Items from a data source
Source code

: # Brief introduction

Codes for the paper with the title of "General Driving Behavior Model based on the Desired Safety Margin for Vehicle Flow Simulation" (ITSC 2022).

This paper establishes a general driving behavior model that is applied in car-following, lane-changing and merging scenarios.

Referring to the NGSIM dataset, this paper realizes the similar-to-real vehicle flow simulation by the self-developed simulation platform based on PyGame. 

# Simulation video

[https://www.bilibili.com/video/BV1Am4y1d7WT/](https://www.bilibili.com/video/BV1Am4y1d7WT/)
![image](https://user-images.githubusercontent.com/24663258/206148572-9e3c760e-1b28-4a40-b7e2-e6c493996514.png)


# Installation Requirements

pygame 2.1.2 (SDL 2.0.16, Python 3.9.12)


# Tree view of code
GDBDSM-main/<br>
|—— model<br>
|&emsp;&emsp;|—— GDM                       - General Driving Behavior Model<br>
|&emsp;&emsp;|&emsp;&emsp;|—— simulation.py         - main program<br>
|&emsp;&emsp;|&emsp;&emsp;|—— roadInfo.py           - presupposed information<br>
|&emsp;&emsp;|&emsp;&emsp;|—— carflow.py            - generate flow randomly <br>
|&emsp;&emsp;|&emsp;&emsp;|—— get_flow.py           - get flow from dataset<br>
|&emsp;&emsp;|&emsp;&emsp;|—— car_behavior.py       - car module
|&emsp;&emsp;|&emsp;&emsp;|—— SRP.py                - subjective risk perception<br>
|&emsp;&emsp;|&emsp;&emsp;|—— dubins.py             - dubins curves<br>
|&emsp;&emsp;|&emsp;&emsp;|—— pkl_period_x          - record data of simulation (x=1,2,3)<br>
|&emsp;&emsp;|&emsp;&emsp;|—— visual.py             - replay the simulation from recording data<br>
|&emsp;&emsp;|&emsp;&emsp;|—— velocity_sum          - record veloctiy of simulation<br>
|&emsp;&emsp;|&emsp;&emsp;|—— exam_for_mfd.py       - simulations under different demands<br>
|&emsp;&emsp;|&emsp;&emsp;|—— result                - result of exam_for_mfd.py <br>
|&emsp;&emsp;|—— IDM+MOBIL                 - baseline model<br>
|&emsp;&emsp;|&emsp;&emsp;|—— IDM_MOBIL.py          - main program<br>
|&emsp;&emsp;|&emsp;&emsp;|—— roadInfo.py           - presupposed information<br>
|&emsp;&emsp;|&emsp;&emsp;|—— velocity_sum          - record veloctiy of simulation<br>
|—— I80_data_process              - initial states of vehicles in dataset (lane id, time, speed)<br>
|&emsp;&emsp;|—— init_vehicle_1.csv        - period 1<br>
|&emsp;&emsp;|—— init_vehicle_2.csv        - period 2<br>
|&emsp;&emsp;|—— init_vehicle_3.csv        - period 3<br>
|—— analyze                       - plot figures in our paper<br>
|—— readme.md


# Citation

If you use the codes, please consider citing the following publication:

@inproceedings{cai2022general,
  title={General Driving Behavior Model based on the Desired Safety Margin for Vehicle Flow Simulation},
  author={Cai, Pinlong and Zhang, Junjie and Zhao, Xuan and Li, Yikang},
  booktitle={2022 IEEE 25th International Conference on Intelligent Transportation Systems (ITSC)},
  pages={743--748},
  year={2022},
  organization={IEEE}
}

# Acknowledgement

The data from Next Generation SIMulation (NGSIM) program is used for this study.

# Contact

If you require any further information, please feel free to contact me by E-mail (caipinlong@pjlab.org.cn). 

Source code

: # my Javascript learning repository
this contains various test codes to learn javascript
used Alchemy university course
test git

#### YOUR TASK:
The full set of records above is to be printed again verbatim.

#### THE ANSWER:
Source code

: # Brief introduction

Codes for the paper with the title of "General Driving Behavior Model based on the Desired Safety Margin for Vehicle Flow Simulation" (ITSC 2022).

This paper establishes a general driving behavior model that is applied in car-following, lane-changing and merging scenarios.

Referring to the NGSIM dataset, this paper realizes the similar-to-real vehicle flow simulation by the self-developed simulation platform based on PyGame. 

# Simulation video

[https://www.bilibili.com/video/BV1Am4y1d7WT/](https://www.bilibili.com/video/BV1Am4y1d7WT/)
![image](https://user-images.githubusercontent.com/24663258/206148572-9e3c760e-1b28-4a40-b7e2-e6c493996514.png)


# Installation Requirements

pygame 2.1.2 (SDL 2.0.16, Python 3.9.12)


# Tree view of code
GDBDSM-main/<br>
|—— model<br>
|&emsp;&emsp;|—— GDM                       - General Driving Behavior Model<br>
|&emsp;&emsp;|&emsp;&emsp;|—— simulation.py         - main program<br>
|&emsp;&emsp;|&emsp;&emsp;|—— roadInfo.py           - presupposed information<br>
|&emsp;&emsp;|&emsp;&emsp;|—— carflow.py            - generate flow randomly <br>
|&emsp;&emsp;|&emsp;&emsp;|—— get_flow.py           - get flow from dataset<br>
|&emsp;&emsp;|&emsp;&emsp;|—— car_behavior.py       - car module
|&emsp;&emsp;|&emsp;&emsp;|—— SRP.py                - subjective risk perception<br>
|&emsp;&emsp;|&emsp;&emsp;|—— dubins.py             - dubins curves<br>
|&emsp;&emsp;|&emsp;&emsp;|—— pkl_period_x          - record data of simulation (x=1,2,3)<br>
|&emsp;&emsp;|&emsp;&emsp;|—— visual.py             - replay the simulation from recording data<br>
|&emsp;&emsp;|&emsp;&emsp;|—— velocity_sum          - record veloctiy of simulation<br>
|&emsp;&emsp;|&emsp;&emsp;|—— exam_for_mfd.py       - simulations under different demands<br>
|&emsp;&emsp;|&emsp;&emsp;|—— result                - result of exam_for_mfd.py <br>
|&emsp;&emsp;|—— IDM+MOBIL                 - baseline model<br>
|&emsp;&emsp;|&emsp;&emsp;|—— IDM_MOBIL.py          - main program<br>
|&emsp;&emsp;|&emsp;&emsp;|—— roadInfo.py           - presupposed information<br>
|&emsp;&emsp;|&emsp;&emsp;|—— velocity_sum          - record veloctiy of simulation<br>
|—— I80_data_process              - initial states of vehicles in dataset (lane id, time, speed)<br>
|&emsp;&emsp;|—— init_vehicle_1.csv        - period 1<br>
|&emsp;&emsp;|—— init_vehicle_2.csv        - period 2<br>
|&emsp;&emsp;|—— init_vehicle_3.csv        - period 3<br>
|—— analyze                       - plot figures in our paper<br>
|—— readme.md


# Citation

If you use the codes, please consider citing the following publication:

@inproceedings{cai2022general,
  title={General Driving Behavior Model based on the Desired Safety Margin for Vehicle Flow Simulation},
  author={Cai, Pinlong and Zhang, Junjie and Zhao, Xuan and Li, Yikang},
  booktitle={2022 IEEE 25th International Conference on Intelligent Transportation Systems (ITSC)},
  pages={743--748},
  year={2022},
  organization={IEEE}
}

# Acknowledgement

The data from Next Generation SIMulation (NGSIM) program is used for this study.

# Contact

If you require any further information, please feel free to contact me by E-mail (caipinlong@pjlab.org.cn). 

Source code

: # my Javascript learning repository
this contains various test codes to learn javascript
used Alchemy university course
test git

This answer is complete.